The Speedo Saga

All Systems Go

All Systems Go

The PO (Previous Owner, in forum-speak) warned me.  She said that occasionally the speedometer would quit but would start again when the car traversed a bump in the road or when she rapped gently on the dashboard.  It took a while for me to experience the phenomenon, but as soon as I did, I turned it over to the Master of All Things German Electrical, Jason.  He exhaustively tested all the related circuitry, pulled the instrument cluster, ultimately concluding that there was a irreparable  fault in the flexible circuit layer/wrapper itself, and that the most economical route would be to replace the entire cluster itself.  While we had the cluster out, we replaced the notoriously failure-prone odometer gear with a better-than-stock modern counterpart (I’m told that this substandard plastic piece is a VW-Audi part that eventually disintegrates) as a pre-emptive measure even though the odo worked fine so long as the speedo was running.

Faced with a $940 quote for a new speedometer and a $500 quote for a speedo shop rebuild, especially given Jason’s diagnosis of the cluster circuit flexboard, I soon started shopping eBay, Craigslist and anybody who might be parting out one of these things.  First false start was finding one in Denver, but it had a curious rattle and at least one of the gauges was visibly awry.   Returning it and securing a refund, we pressed on.  Eventually, we sourced a decent-looking cluster from San Diego.   Because Jason had already enhanced the original odometer, we swapped it for the new cluster’s unit, which, sure of enough, had a fragile-looking gear on the verge of collapse.  Happily, this made everything legal, too, as the original odometer’s mileage reading would be intact.

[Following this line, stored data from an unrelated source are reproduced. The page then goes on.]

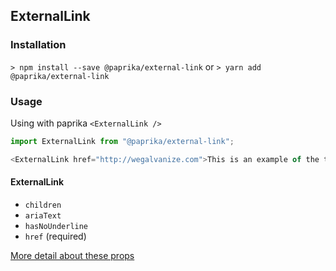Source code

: ## ExternalLink

### Installation

`> npm install --save @paprika/external-link`
or
`> yarn add @paprika/external-link`

### Usage

Using with paprika `<ExternalLink />`

```js
import ExternalLink from "@paprika/external-link";

<ExternalLink href="http://wegalvanize.com">This is an example of the text for component</ExternalLink>;
```

#### ExternalLink

- `children`
- `ariaText`
- `hasNoUnderline`
- `href` (required)

[More detail about these props](https://github.com/acl-services/paprika/blob/master/packages/ExternalLink/src/ExternalLink.js)
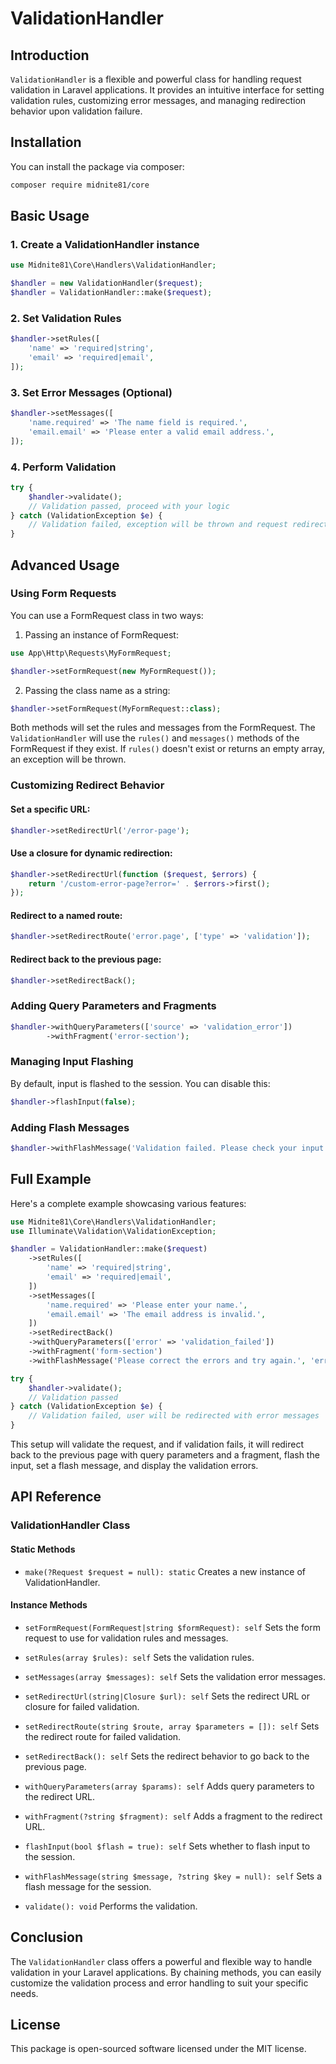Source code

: # ValidationHandler

## Introduction

`ValidationHandler` is a flexible and powerful class for handling request validation in Laravel applications. It provides an intuitive interface for setting validation rules, customizing error messages, and managing redirection behavior upon validation failure.

## Installation

You can install the package via composer:

```bash
composer require midnite81/core
```

## Basic Usage

### 1. Create a ValidationHandler instance

```php
use Midnite81\Core\Handlers\ValidationHandler;

$handler = new ValidationHandler($request);
$handler = ValidationHandler::make($request);
```

### 2. Set Validation Rules

```php
$handler->setRules([
    'name' => 'required|string',
    'email' => 'required|email',
]);
```

### 3. Set Error Messages (Optional)

```php
$handler->setMessages([
    'name.required' => 'The name field is required.',
    'email.email' => 'Please enter a valid email address.',
]);
```

### 4. Perform Validation

```php
try {
    $handler->validate();
    // Validation passed, proceed with your logic
} catch (ValidationException $e) {
    // Validation failed, exception will be thrown and request redirected
}
```

## Advanced Usage

### Using Form Requests

You can use a FormRequest class in two ways:

1. Passing an instance of FormRequest:

```php
use App\Http\Requests\MyFormRequest;

$handler->setFormRequest(new MyFormRequest());
```

2. Passing the class name as a string:

```php
$handler->setFormRequest(MyFormRequest::class);
```

Both methods will set the rules and messages from the FormRequest. The `ValidationHandler` will use the `rules()` and `messages()` methods of the FormRequest if they exist. If `rules()` doesn't exist or returns an empty array, an exception will be thrown.

### Customizing Redirect Behavior

#### Set a specific URL:

```php
$handler->setRedirectUrl('/error-page');
```

#### Use a closure for dynamic redirection:

```php
$handler->setRedirectUrl(function ($request, $errors) {
    return '/custom-error-page?error=' . $errors->first();
});
```

#### Redirect to a named route:

```php
$handler->setRedirectRoute('error.page', ['type' => 'validation']);
```

#### Redirect back to the previous page:

```php
$handler->setRedirectBack();
```

### Adding Query Parameters and Fragments

```php
$handler->withQueryParameters(['source' => 'validation_error'])
        ->withFragment('error-section');
```

### Managing Input Flashing

By default, input is flashed to the session. You can disable this:

```php
$handler->flashInput(false);
```

### Adding Flash Messages

```php
$handler->withFlashMessage('Validation failed. Please check your input.', 'warning');
```

## Full Example

Here's a complete example showcasing various features:

```php
use Midnite81\Core\Handlers\ValidationHandler;
use Illuminate\Validation\ValidationException;

$handler = ValidationHandler::make($request)
    ->setRules([
        'name' => 'required|string',
        'email' => 'required|email',
    ])
    ->setMessages([
        'name.required' => 'Please enter your name.',
        'email.email' => 'The email address is invalid.',
    ])
    ->setRedirectBack()
    ->withQueryParameters(['error' => 'validation_failed'])
    ->withFragment('form-section')
    ->withFlashMessage('Please correct the errors and try again.', 'error');

try {
    $handler->validate();
    // Validation passed
} catch (ValidationException $e) {
    // Validation failed, user will be redirected with error messages
}
```

This setup will validate the request, and if validation fails, it will redirect back to the previous page with query parameters and a fragment, flash the input, set a flash message, and display the validation errors.

## API Reference

### ValidationHandler Class

#### Static Methods

- `make(?Request $request = null): static`
  Creates a new instance of ValidationHandler.

#### Instance Methods

- `setFormRequest(FormRequest|string $formRequest): self`
  Sets the form request to use for validation rules and messages.

- `setRules(array $rules): self`
  Sets the validation rules.

- `setMessages(array $messages): self`
  Sets the validation error messages.

- `setRedirectUrl(string|Closure $url): self`
  Sets the redirect URL or closure for failed validation.

- `setRedirectRoute(string $route, array $parameters = []): self`
  Sets the redirect route for failed validation.

- `setRedirectBack(): self`
  Sets the redirect behavior to go back to the previous page.

- `withQueryParameters(array $params): self`
  Adds query parameters to the redirect URL.

- `withFragment(?string $fragment): self`
  Adds a fragment to the redirect URL.

- `flashInput(bool $flash = true): self`
  Sets whether to flash input to the session.

- `withFlashMessage(string $message, ?string $key = null): self`
  Sets a flash message for the session.

- `validate(): void`
  Performs the validation.

## Conclusion

The `ValidationHandler` class offers a powerful and flexible way to handle validation in your Laravel applications. By chaining methods, you can easily customize the validation process and error handling to suit your specific needs.

## License

This package is open-sourced software licensed under the MIT license.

Finally … success.  Everything (well, almost) works beautifully now, a ruggedized odometer gear is in place and Jason even reports that the voltmeter is more accurate than the original.  The qualified success has to do with the fuel level gauge which shows an-always-on reserve light and never-quite-full reading.  Having tested just about every other link, Jason concludes that the issue may be with the fuel tank sending unit, a low priority (and about $200 for a new replacement) that can easily wait for later.  And the parking light warning light (whose absence I had never noticed originally!) works, as does the upshift light (who ever pays much attention to that anyway?).  The crazy MPG gauge works just like the original did … hardly a critical display of essential, actionable information

So we are left with an old cluster that appears to be more or less worthless, except that its tach always worked perfectly and is surely still worth going on to another life.  I see that a new replacement tach (944-641-952-06-OEM) goes for about $765, so it is probably worth salvaging and eBay’ing.